I have to say, we were given examples where CASA people came out to supervise some technical aspects of maintenance where the person who was doing the maintaining obviously knew more than the person who was doing the supervising. That was a problem. The Aerial Agriculture Association raised the same problem of inconsistency in the interpretation and application of CASA policy. They are a vital little flying force out there in the bush, but they see themselves having less relevance and getting rougher treatment sometimes from the CASA people. They are issues that emphasise the case, as the chairman has said. The committee recommended:
… introducing a small board of up to five members to provide enhanced oversight and strategic direction for CASA –
as well as bringing to account, as it were, the capacity of people who have a complaint to go to the board, which can then go and say ‘How do you do’ to the senior staff at CASA, whereas in the present arrangement someone out in the bush, down the track or in a city who has a problem can sometimes, because of the blockers that are in the system, never get access to senior enough staff to meaningfully put their problems.

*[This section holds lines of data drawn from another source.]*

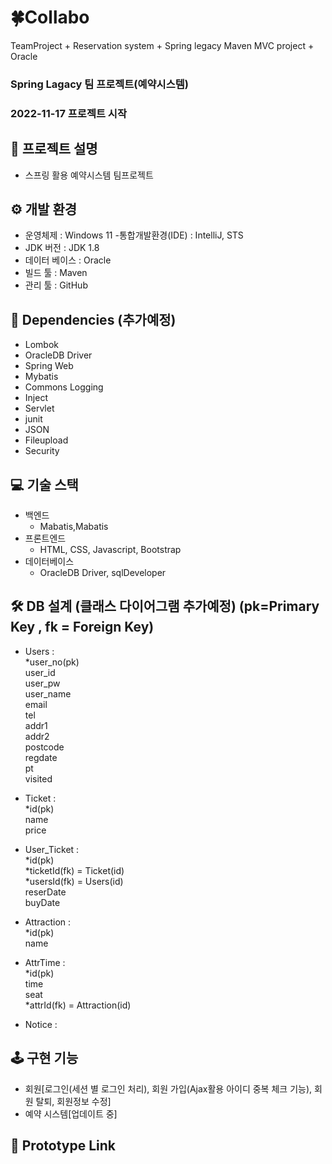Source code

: # :four_leaf_clover:Collabo
TeamProject + Reservation system + Spring legacy Maven MVC project + Oracle

### Spring Lagacy 팀 프로젝트(예약시스템)
### 2022-11-17 프로젝트 시작

## 📢 프로젝트 설명
- 스프링 활용 예약시스템 팀프로젝트


## ⚙ 개발 환경
- 운영체제 : Windows 11
-통합개발환경(IDE) : IntelliJ, STS
- JDK 버전 : JDK 1.8
- 데이터 베이스 : Oracle
- 빌드 툴 : Maven
- 관리 툴 : GitHub


## 🔌 Dependencies (추가예정)
- Lombok
- OracleDB Driver
- Spring Web
- Mybatis
- Commons Logging
- Inject
- Servlet
- junit
- JSON
- Fileupload
- Security

## 💻 기술 스택
- 백엔드
  - Mabatis,Mabatis
- 프론트엔드
  - HTML, CSS, Javascript, Bootstrap
- 데이터베이스
  - OracleDB Driver, sqlDeveloper


## 🛠 DB 설계 (클래스 다이어그램 추가예정) (pk=Primary Key , fk = Foreign Key)
- Users :<br>
  *user_no(pk)<br>
  user_id<br>
  user_pw<br>
  user_name<br>
  email<br>
  tel<br>
  addr1<br>
  addr2<br>
  postcode<br>
  regdate<br>
  pt<br>
  visited
    
- Ticket :<br>
  *id(pk)<br>
  name<br>
  price
  
- User_Ticket :<br>
  *id(pk)<br>
  *ticketId(fk) = Ticket(id)<br>
  *usersId(fk) = Users(id)<br>
  reserDate<br>
  buyDate
  
- Attraction :<br>
  *id(pk)<br>
  name

- AttrTime :<br>
  *id(pk)<br>
  time<br>
  seat<br>
  *attrId(fk) = Attraction(id)
  
- Notice :


## 🕹 구현 기능
- 회원[로그인(세션 별 로그인 처리), 회원 가입(Ajax활용 아이디 중복 체크 기능), 회원 탈퇴, 회원정보 수정]
- 예약 시스템[업데이트 중]

## 🔗 Prototype Link
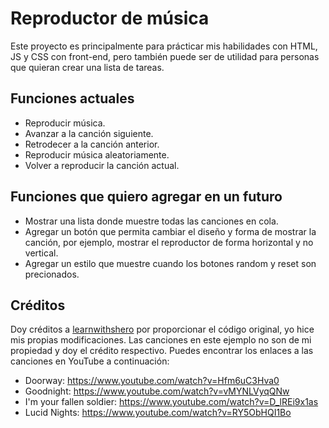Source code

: # Reproductor de música
Este proyecto es principalmente para prácticar mis habilidades con HTML, JS y CSS con front-end, pero también puede ser de utilidad para personas que quieran crear una lista de tareas.

## Funciones actuales
- Reproducir música.
- Avanzar a la canción siguiente.
- Retrodecer a la canción anterior.
- Reproducir música aleatoriamente.
- Volver a reproducir la canción actual.
## Funciones que quiero agregar en un futuro
- Mostrar una lista donde muestre todas las canciones en cola.
- Agregar un botón que permita cambiar el diseño y forma de mostrar la canción, por ejemplo, mostrar el reproductor de forma horizontal y no vertical.
- Agregar un estilo que muestre cuando los botones random y reset son precionados.
## Créditos
Doy créditos a [learnwithshero](https://www.instagram.com/learnwithshero/) por proporcionar el código original, yo hice mis propias modificaciones.
Las canciones en este ejemplo no son de mi propiedad y doy el crédito respectivo. Puedes encontrar los enlaces a las canciones en YouTube a continuación:
- Doorway: https://www.youtube.com/watch?v=Hfm6uC3Hva0
- Goodnight: https://www.youtube.com/watch?v=vMYNLVyqQNw
- I'm your fallen soldier: https://www.youtube.com/watch?v=D_lREi9x1as
- Lucid Nights: https://www.youtube.com/watch?v=RY5ObHQI1Bo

The great challenge for the future of flying is for the airlines at some point in time to understand that they are actually going to have to tell the flying public the real cost of flying. Because of discounting, the real cost of flying at the moment is in many ways not being reflected, which means there is less emphasis on repairs and maintenance and more on discounting fares. I think that is going to be a serious problem in the future, unless somehow the flying public understands that there are certain set costs in the system. Paying for your lunch on the plane is token compared to some of the serious maintenance that has to go on. To that end, we need to protect our brand names. Qantas is just one of the best branded entities on the planet, and we need to protect Qantas at all costs.
By the way, I have to declare two things. I am an old pilot. I got my pilot’s licence in 1965 … I am a pilot and, I have to say, my daughter is a proud employee of Qantas.
This is a serious problem of protecting Australia’s aviation industry and protecting the brand name of our major flyers. There are several good airlines and there are certainly some good regional airlines, but the public needs to know that the people who are doing the supervising are up to the task. To that end, I would like to table two paper clippings which I have shown the government and the Leader of the Opposition.